Teenagers are often very passionate - and angry - often frustrated at a world in which adults do not behave in a fair or responsible manner. When they do not feel listened to, their self-esteem plummets and they channel this frustration into apathy, bad attitude or harming themselves or others. Shirin Ebadi talked of her anger at losing her job as a judge after the Iranian Revolution of 1979-80 (she was the first-ever woman judge). I was furious, but I didn't go and shout and demonstrate. I thought, I'll make them really regret this one day. So I worked hard in my private law practice, standing up for women and children's rights, working for a new equality law. And on the day I received my Nobel Peace Prize in Norway and it was broadcast all over the world, and in Tehran, I thought, they'll be sorry now they underestimated me! After the 2006 PeaceJam with Máiread Corrigan Maguire, one girl returned to tell us 'I realised through hearing her speak [about her response to the death of her sister's children in the violence in Northern Ireland] that I was hanging out with some mean people. We were always looking for other girls to pick on and bully. But I didn't like them really. So I changed my group of friends, they like me, and now I do my homework and don't get into trouble; my parents are much happier too'.

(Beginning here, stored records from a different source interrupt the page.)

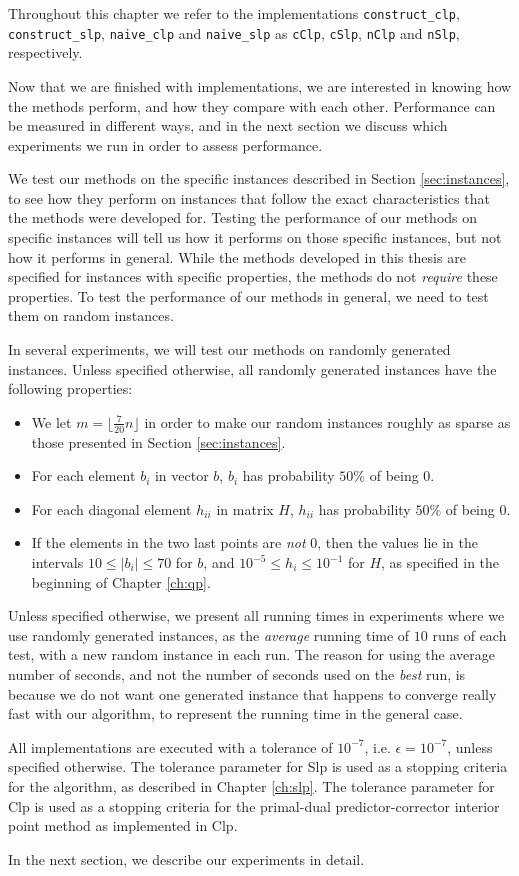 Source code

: Throughout this chapter we refer to the implementations \texttt{construct\_clp},
\texttt{construct\_slp}, \texttt{naive\_clp} and \texttt{naive\_slp} as
\texttt{cClp}, \texttt{cSlp}, \texttt{nClp} and \texttt{nSlp}, respectively.

Now that we are finished with implementations, we are interested in knowing
how the methods perform, and how they compare with each other.
Performance can be measured in different ways, and in the next section we
discuss which experiments we run in order to assess performance.

We test our methods on the specific instances described in
Section \ref{sec:instances}, to see how they perform on instances that follow
the exact characteristics that the methods were developed for.
Testing the performance of our methods on specific instances will tell us
how it performs on those specific instances, but not how it performs in general.
While the methods developed in this thesis are specified for instances with
specific properties, the methods do not \emph{require} these properties.
To test the performance of our methods in general, we need to test them
on random instances.

In several experiments, we will test our methods on randomly generated
instances.
Unless specified otherwise, all randomly generated instances have
the following properties:
\begin{itemize}
\item We let $m = \lfloor \frac{7}{20}n \rfloor$ in order to make our random
      instances roughly as sparse as those presented in Section
      \ref{sec:instances}.
\item For each element $b_i$ in vector $b$, $b_i$ has probability $50\%$ of being 0.
\item For each diagonal element $h_{ii}$ in matrix $H$, $h_{ii}$ has
      probability $50\%$ of being 0.
\item If the elements in the two last points are \emph{not} 0, then the values lie in
      the intervals $10 \leq |b_i| \leq 70$ for $b$, and
      $10^{-5} \leq h_i \leq 10^{-1}$ for $H$, as specified in the beginning of
      Chapter \ref{ch:qp}.
\end{itemize}

Unless specified otherwise, we present all running times in experiments where
we use randomly generated instances, as the \emph{average} running time of
$10$ runs of each test, with a new random instance in each run.
The reason for using the average number of seconds, and
not the number of seconds used on the \emph{best} run, is because we do not want
one generated instance that happens to converge really fast with our algorithm,
to represent the running time in the general case.

All implementations are executed with a tolerance of $10^{-7}$, i.e.
$\epsilon = 10^{-7}$, unless specified otherwise.
The tolerance parameter for Slp is used as a stopping criteria for
the algorithm, as described in Chapter \ref{ch:slp}.
The tolerance parameter for Clp is used as a stopping criteria
for the primal-dual predictor-corrector interior point method as implemented
in Clp.

In the next section, we describe our experiments in detail.

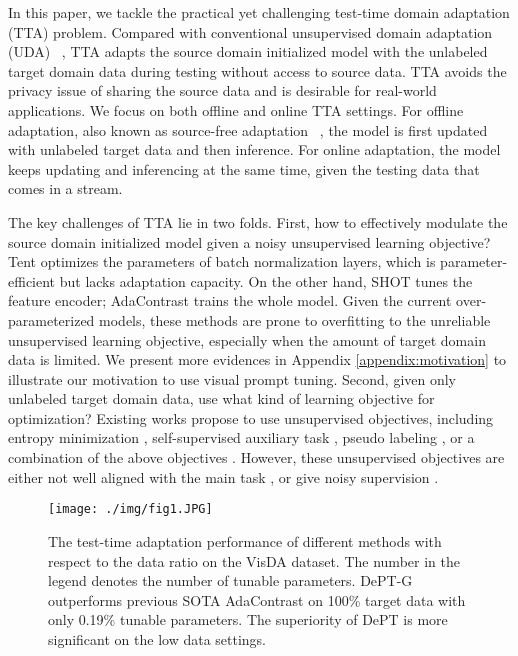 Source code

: \documentclass{article} \usepackage{iclr2023_conference,times}
\begin{document}
In this paper, we tackle the practical yet challenging test-time domain adaptation (TTA) problem. Compared with conventional unsupervised domain adaptation (UDA) ~\citep{long2015learning}, TTA adapts the source domain initialized model with the unlabeled target domain data during testing without access to source data. TTA avoids the privacy issue of sharing the source data and is desirable for real-world applications. We focus on both offline and online TTA settings. For offline adaptation, also known as source-free adaptation ~\citep{kundu2020universal,liang2020we}, the model is first updated with unlabeled target data and then inference. For online adaptation, the model keeps updating and inferencing at the same time, given the testing data that comes in a stream. 


The key challenges of TTA lie in two folds. First, how to effectively modulate the source domain initialized model given a noisy unsupervised learning objective? Tent \citep{wang2020tent} optimizes the parameters of batch normalization layers, which is parameter-efficient but lacks adaptation capacity. On the other hand, SHOT \citep{liang2020we} tunes the feature encoder; AdaContrast \citep{chen2022contrastive} trains the whole model. Given the current over-parameterized models, these methods are prone to overfitting to the unreliable unsupervised learning objective, especially when the amount of target domain data is limited. We present more evidences in Appendix \ref{appendix:motivation} to illustrate our motivation to use visual prompt tuning.
Second, given only unlabeled target domain data, use what kind of learning objective for optimization? Existing works propose to use unsupervised objectives, including entropy minimization \citep{wang2020tent}, self-supervised auxiliary task \citep{sun2019test}, pseudo labeling \citep{lee2013pseudo}, or a combination of the above objectives \citep{liang2020we,chen2022contrastive,liu2021ttt++}. However, these unsupervised objectives are either not well aligned with the main task \citep{liu2021ttt++}, or give noisy supervision \citep{liang2020we}.


\begin{wrapfigure}{t}{6cm}
\begin{center}
\texttt{[image: ./img/fig1.JPG]}
\end{center}
\caption{The test-time adaptation performance of different methods with respect to the data ratio on the VisDA dataset. The number in the legend denotes the number of tunable parameters. DePT-G outperforms previous SOTA AdaContrast on 100\% target data with only 0.19\% tunable parameters. The superiority of DePT is more significant on the low data settings.   }
\label{fig:fig1}
\end{wrapfigure}
\end{document}
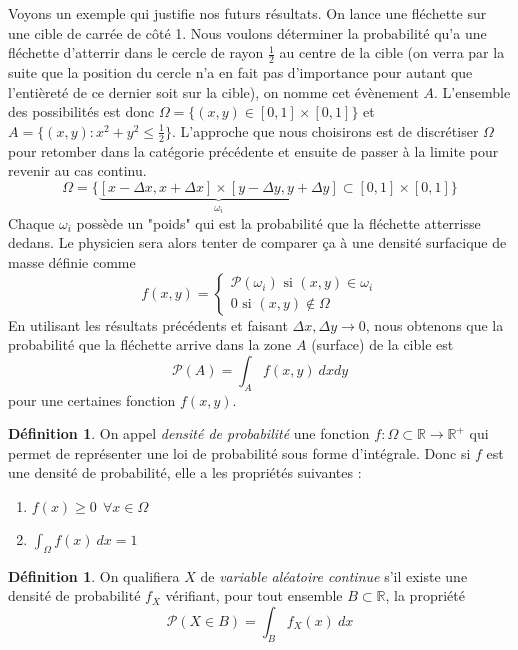 \documentclass[a4paper,12pt]{report}
\theoremstyle{definition}
\newcommand{\ra}{\rightarrow}
\newcommand{\R}{\mathbb{R}}
\renewcommand{\(}{\left(}
\renewcommand{\)}{\right)}
\renewcommand{\P}{\mathcal{P}}
\renewcommand{\t}{\text}
\renewcommand{\d}{\textit}
\newtheorem{defn}[thm]{Définition}
\begin{document}
        Voyons un exemple qui justifie nos futurs résultats. On lance une fléchette sur une cible de carrée de côté 1. Nous voulons déterminer la probabilité qu'a une fléchette d'atterrir dans le cercle de rayon $\frac{1}{2}$ au centre de la cible (on verra par la suite que la position du cercle n'a en fait pas d'importance pour autant que l'entièreté de ce dernier soit sur la cible), on nomme cet évènement $A$. L'ensemble des possibilités est donc $\Omega = \{ (x,y)\in[0,1]\times[0,1] \}$ et $A = \{ (x,y) : x^2+y^2\le \frac{1}{2} \}$. L'approche que nous choisirons est de discrétiser $\Omega$ pour retomber dans la catégorie précédente et ensuite de passer à la limite pour revenir au cas continu.
        $$\Omega = \{\underbrace{[x-\Delta x,x+\Delta x]\times[y-\Delta y,y+\Delta y]}_{\omega_i}\subset [0,1]\times[0,1] \}$$
        Chaque $\omega_i$ possède un "poids" qui est la probabilité que la fléchette atterrisse dedans. Le physicien sera alors tenter de comparer ça à une densité surfacique de masse définie comme 
        $$f(x,y) =
        \begin{cases} 
        \P(\omega_i) \t{ si } (x,y)\in\omega_i\\
        0 \t{ si } (x,y) \notin \Omega
        \end{cases}$$
        En utilisant les résultats précédents et faisant $\Delta x,\Delta y \ra 0$, nous obtenons que la probabilité que la fléchette arrive dans la zone $A$ (surface) de la cible est
        $$\displaystyle{\P(A) = \int_A f(x,y)~dxdy}$$
        pour une certaines fonction $f(x,y)$.
        
        \begin{leftbar}
        \begin{defn}
        On appel \d{densité de probabilité} une fonction $f:\Omega\subset\R \ra \R^{+}$ qui permet de représenter une loi de probabilité sous forme d'intégrale. Donc si $f$ est une densité de probabilité, elle a les propriétés suivantes :
            \begin{enumerate}[label=(\roman*)]
                \item $\displaystyle{f(x) \geq 0 ~~\forall x\in\Omega}$
                \item $\displaystyle{\int_\Omega f(x)~dx = 1}$ 
            \end{enumerate}
        \end{defn}
        \end{leftbar}
        
        \begin{leftbar}
            \begin{defn}
                On qualifiera $X$ de \textit{variable aléatoire continue} s'il existe une densité de probabilité $f_X$ vérifiant, pour tout ensemble $B \subset \R$, la propriété
                $$\P(X \in B) = \int_B f_X(x) ~dx$$
            \end{defn}
        \end{leftbar}
        
\end{document}
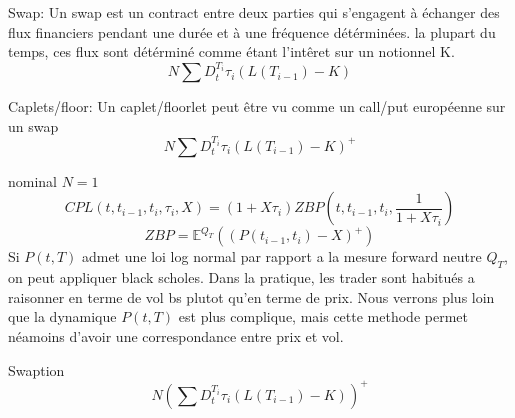 \begin{defn}
  Swap:
Un swap est un contract entre deux parties qui s'engagent à échanger des flux financiers pendant une durée et à une fréquence détérminées. la plupart du temps, ces flux sont détérminé comme étant l'intêret sur un notionnel K. 
$$ N \sum D_t^{T_i} \tau_i (L(T_{i-1}) - K) $$
\end{defn}


\begin{defn}
  Caplets/floor:
Un caplet/floorlet peut être vu comme un call/put européenne sur un swap
$$ N \sum D_t^{T_i} \tau_i (L(T_{i-1}) - K)^+ $$
\end{defn}

nominal $N = 1$
$$ CPL(t, t_{i-1}, t_i, \tau_i, X) = (1+X \tau_i) ZBP(t, t_{i-1}, t_i, \frac{1}{1+X \tau_i})$$
$$ZBP = \mathbb{E}^{Q_T}(  (P(t_{i-1}, t_i) - X)^+ )$$
Si $P(t, T)$ admet une loi log normal par rapport a la mesure forward neutre $Q_T$, on peut appliquer black scholes. Dans la pratique, les trader sont habitués a raisonner en terme de vol bs plutot qu'en terme de prix. Nous verrons plus loin que la dynamique $P(t, T)$ est plus complique, mais cette methode permet néamoins d'avoir une correspondance entre prix et vol.


\begin{defn}
Swaption
$$ N (\sum D_t^{T_i} \tau_i (L(T_{i-1}) - K))^+ $$
\end{defn}

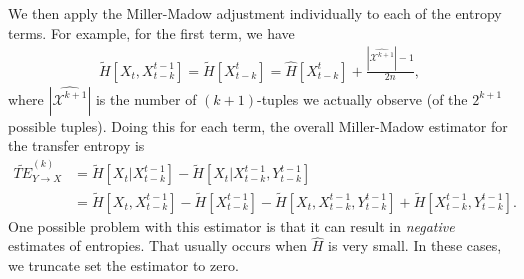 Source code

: 	We then apply the Miller-Madow adjustment individually to each of the entropy terms. For example, for the first term, we have
	\begin{align}
		\tilde{H}[X_{t}, X_{t - k}^{t-1}] = \tilde{H}[X_{t - k}^{t}] = \hat{H}[X_{t-k}^{t}] + \frac{|\widehat{\mathcal{X}^{k+1}}| - 1}{2n},
	\end{align}
	where $|\widehat{\mathcal{X}^{k+1}}|$ is the number of $(k + 1)$-tuples we actually observe (of the $2^{k + 1}$ possible tuples). Doing this for each term, the overall Miller-Madow estimator for the transfer entropy is
	\begin{align}
		\widetilde{TE}_{Y \to X}^{(k)} &= \tilde{H}[X_t | X_{t-k}^{t-1}] - \tilde{H}[X_t | X_{t-k}^{t-1},Y_{t-k}^{t-1}] \\ 
		&= \tilde{H}[X_t,X_{t-k}^{t-1}]-\tilde{H}[X_{t-k}^{t-1}]-\tilde{H}[X_t,X_{t-k}^{t-1},Y_{t-k}^{t-1}]+\tilde{H}[X_{t-k}^{t-1},Y_{t-k}^{t-1}].
	\end{align}
	One possible problem with this estimator is that it can result in \emph{negative} estimates of entropies. That usually occurs when $\hat{H}$ is very small. In these cases, we truncate set the estimator to zero.


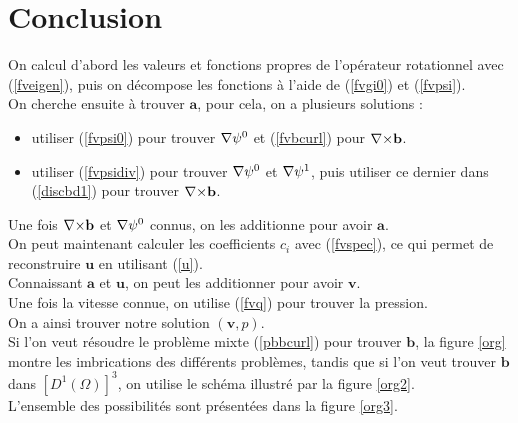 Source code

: \section{Conclusion}

On calcul d'abord les valeurs et fonctions propres de l'opérateur rotationnel avec (\ref{fveigen}), puis on décompose les fonctions à l'aide de (\ref{fvgi0}) et (\ref{fvpsi}).\\
On cherche ensuite à trouver $\mathbf{a}$, pour cela, on a plusieurs solutions :
\begin{itemize}
\item utiliser (\ref{fvpsi0}) pour trouver ${\nabla}\psi^0$  et (\ref{fvbcurl}) pour ${\nabla\times} \mathbf{b}$.
\item utiliser (\ref{fvpsidiv}) pour trouver ${\nabla}\psi^0$ et ${\nabla}\psi^1$, puis utiliser ce dernier dans (\ref{discbd1}) pour trouver ${\nabla\times} \mathbf{b}$.
\end{itemize}
Une fois ${\nabla\times} \mathbf{b}$ et ${\nabla}\psi^0$ connus, on les additionne pour avoir $\mathbf{a}$.\\
On peut maintenant calculer les coefficients $c_i$ avec (\ref{fvspec}), ce qui permet de reconstruire $\mathbf{u}$ en utilisant (\ref{u}).\\
Connaissant $\mathbf{a}$ et $\mathbf{u}$, on peut les additionner pour avoir $\mathbf{v}$.\\
Une fois la vitesse connue, on utilise (\ref{fvq}) pour trouver la pression.\\

On a ainsi trouver notre solution $(\mathbf{v},p)$.\\
Si l'on veut résoudre le problème mixte (\ref{pbbcurl}) pour trouver $\mathbf{b}$, la figure \ref{org} montre les imbrications des différents problèmes, tandis que si l'on veut trouver $\mathbf{b}$ dans $[D^1(\Omega)]^3$, on utilise le schéma illustré par la figure \ref{org2}.\\
L'ensemble des possibilités sont présentées dans la figure \ref{org3}.\\

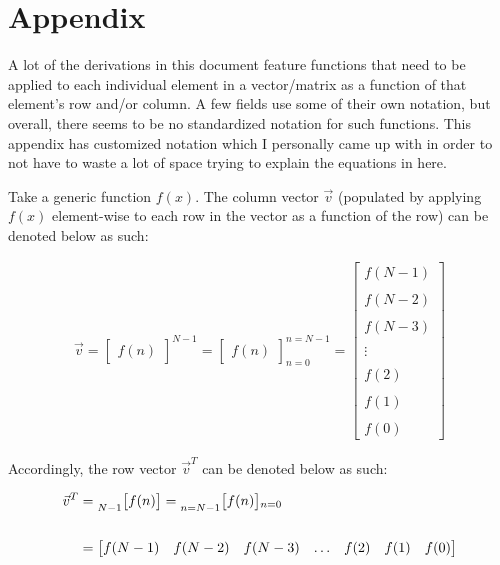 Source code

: \documentclass{article}
\begin{document}
\section {Appendix}

A lot of the derivations in this document feature functions that need to be applied to each individual element in a vector/matrix as a function of that element's row and/or column. A few fields use some of their own notation, but overall, there seems to be no standardized notation for such functions. This appendix has customized notation which I personally came up with in order to not have to waste a lot of space trying to explain the equations in here. \newline

Take a generic function $f(x)$. The column vector $\vec{v}$ (populated by applying $f(x)$ element-wise to each row in the vector as a function of the row) can be denoted below as such:

\begin{align*}
    \vec{v} = \begin{bmatrix} f(n) \end{bmatrix}^{N - 1}
            = \begin{bmatrix} f(n) \end{bmatrix}^{n=N - 1}_{n=0}
            = \begin{bmatrix}
                    f(N - 1) \\ \\
                    f(N - 2) \\ \\
                    f(N - 3) \\ \\
                      \vdots \\ \\
                    f(    2) \\ \\
                    f(    1) \\ \\
                    f(    0) 
                \end{bmatrix}
  \end{align*}

Accordingly, the row vector $\vec{v}^{T}$ can be denoted below as such:

\begin{align*}
    \vec{v}^{T}&= \prescript{}{N - 1}{\begin{bmatrix} f(n) \end{bmatrix}}
                = \prescript{}{n=N - 1}{\begin{bmatrix} f(n) \end{bmatrix}}_{n=0} \\ \\
               &= \begin{bmatrix} f(N - 1) & f(N - 2) & f(N - 3) & \ldots & f(2) & f(1) & f(0) \end{bmatrix} \\
  \end{align*} 
\end{document}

This personal transformation can result from the encounter with the Laureate - and with each other. For those from comfortable backgrounds, PeaceJam is an event that they share with people and life experiences far removed from their own. For some participants, struggling with English as a second language, with their school work and their behaviour, involvement in PeaceJam, in school and at our events, is a very important anchor in sometimes chaotic lives. One teacher noted "I am sure that many of the young people I bring would have been excluded from school by now, were it not for PeaceJam. And best of all, especially as far as the boys are concerned, it's made peace cool in school."

But personal transformation needs to be linked to community transformation. And our PeaceJammers have had lots of great ideas about how to change their communities and world. Their projects, designed and carried out by the teenagers, fall within the PeaceJam Global Call to Action, 10 priority areas of social change drawn up by the Nobel Laureates, ranging from tackling racism and extreme poverty to environmental and human rights protection and disarmament. Projects to date have included raising money for partner schools in Africa, peer mentoring, campaigning for disability rights, educating their peers on domestic violence, achieving school Fairtrade status, setting up Amnesty International, organising day events on human rights in Burma, on asylum-seekers...all done with great creativity, passion and student ownership. The slogan of PeaceJam is 'One person can make a difference', and PeaceJammers return to their school or youth group from the conference fired up and ready to inspire their classmates because collectively they can make an even bigger difference. Another girl commented, "I am really proud of who I am now." Shirin Ebadi stressed "Listen, I don't want to be your role model. Your life will have different challenges from mine. Look around and learn from lots of different people that you admire and find your own path in life." The Laureates are adept at inspiring young people but are careful not to be put on a pedestal. As Ivan says: "If a fool like me could set up PeaceJam, just imagine what you can do if you put your mind to it!"